Reproduce every line of the material below exactly. No pictures belong in the copy.

***** SUPPLIED RECORDS *****

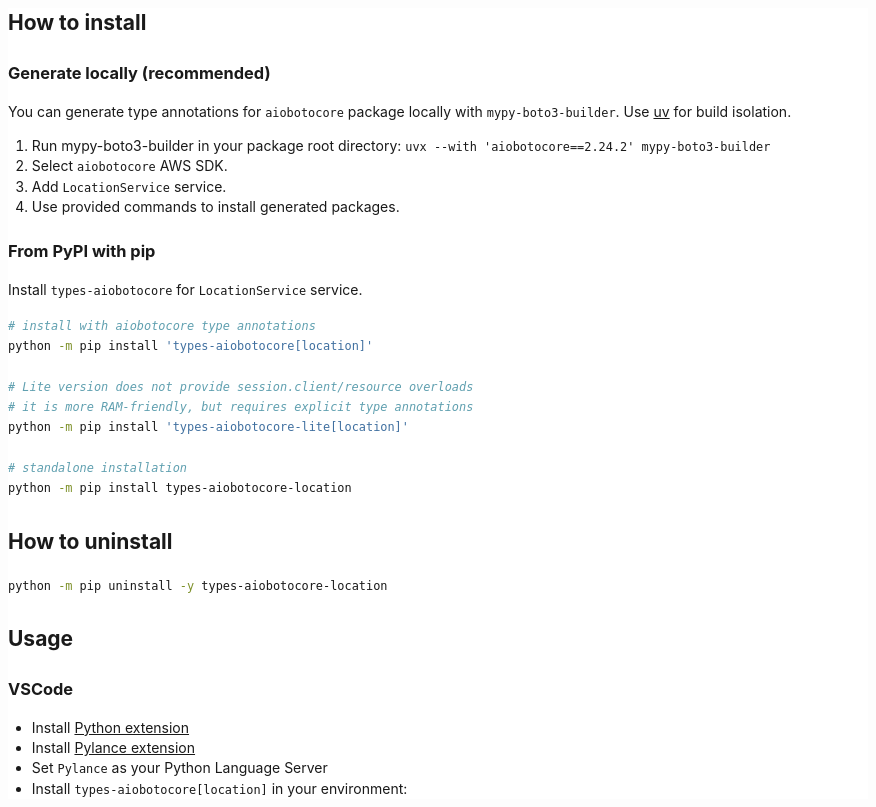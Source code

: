 <a id="how-to-install"></a>

## How to install

<a id="generate-locally-(recommended)"></a>

### Generate locally (recommended)

You can generate type annotations for `aiobotocore` package locally with
`mypy-boto3-builder`. Use
[uv](https://docs.astral.sh/uv/getting-started/installation/) for build
isolation.

1. Run mypy-boto3-builder in your package root directory:
   `uvx --with 'aiobotocore==2.24.2' mypy-boto3-builder`
2. Select `aiobotocore` AWS SDK.
3. Add `LocationService` service.
4. Use provided commands to install generated packages.

<a id="from-pypi-with-pip"></a>

### From PyPI with pip

Install `types-aiobotocore` for `LocationService` service.

```bash
# install with aiobotocore type annotations
python -m pip install 'types-aiobotocore[location]'

# Lite version does not provide session.client/resource overloads
# it is more RAM-friendly, but requires explicit type annotations
python -m pip install 'types-aiobotocore-lite[location]'

# standalone installation
python -m pip install types-aiobotocore-location
```

<a id="how-to-uninstall"></a>

## How to uninstall

```bash
python -m pip uninstall -y types-aiobotocore-location
```

<a id="usage"></a>

## Usage

<a id="vscode"></a>

### VSCode

- Install
  [Python extension](https://marketplace.visualstudio.com/items?itemName=ms-python.python)
- Install
  [Pylance extension](https://marketplace.visualstudio.com/items?itemName=ms-python.vscode-pylance)
- Set `Pylance` as your Python Language Server
- Install `types-aiobotocore[location]` in your environment:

*****

» **RESPONSE TO THE TASK**:
Source code

: <a id="how-to-install"></a>

## How to install

<a id="generate-locally-(recommended)"></a>

### Generate locally (recommended)

You can generate type annotations for `aiobotocore` package locally with
`mypy-boto3-builder`. Use
[uv](https://docs.astral.sh/uv/getting-started/installation/) for build
isolation.

1. Run mypy-boto3-builder in your package root directory:
   `uvx --with 'aiobotocore==2.24.2' mypy-boto3-builder`
2. Select `aiobotocore` AWS SDK.
3. Add `LocationService` service.
4. Use provided commands to install generated packages.

<a id="from-pypi-with-pip"></a>

### From PyPI with pip

Install `types-aiobotocore` for `LocationService` service.

```bash
# install with aiobotocore type annotations
python -m pip install 'types-aiobotocore[location]'

# Lite version does not provide session.client/resource overloads
# it is more RAM-friendly, but requires explicit type annotations
python -m pip install 'types-aiobotocore-lite[location]'

# standalone installation
python -m pip install types-aiobotocore-location
```

<a id="how-to-uninstall"></a>

## How to uninstall

```bash
python -m pip uninstall -y types-aiobotocore-location
```

<a id="usage"></a>

## Usage

<a id="vscode"></a>

### VSCode

- Install
  [Python extension](https://marketplace.visualstudio.com/items?itemName=ms-python.python)
- Install
  [Pylance extension](https://marketplace.visualstudio.com/items?itemName=ms-python.vscode-pylance)
- Set `Pylance` as your Python Language Server
- Install `types-aiobotocore[location]` in your environment:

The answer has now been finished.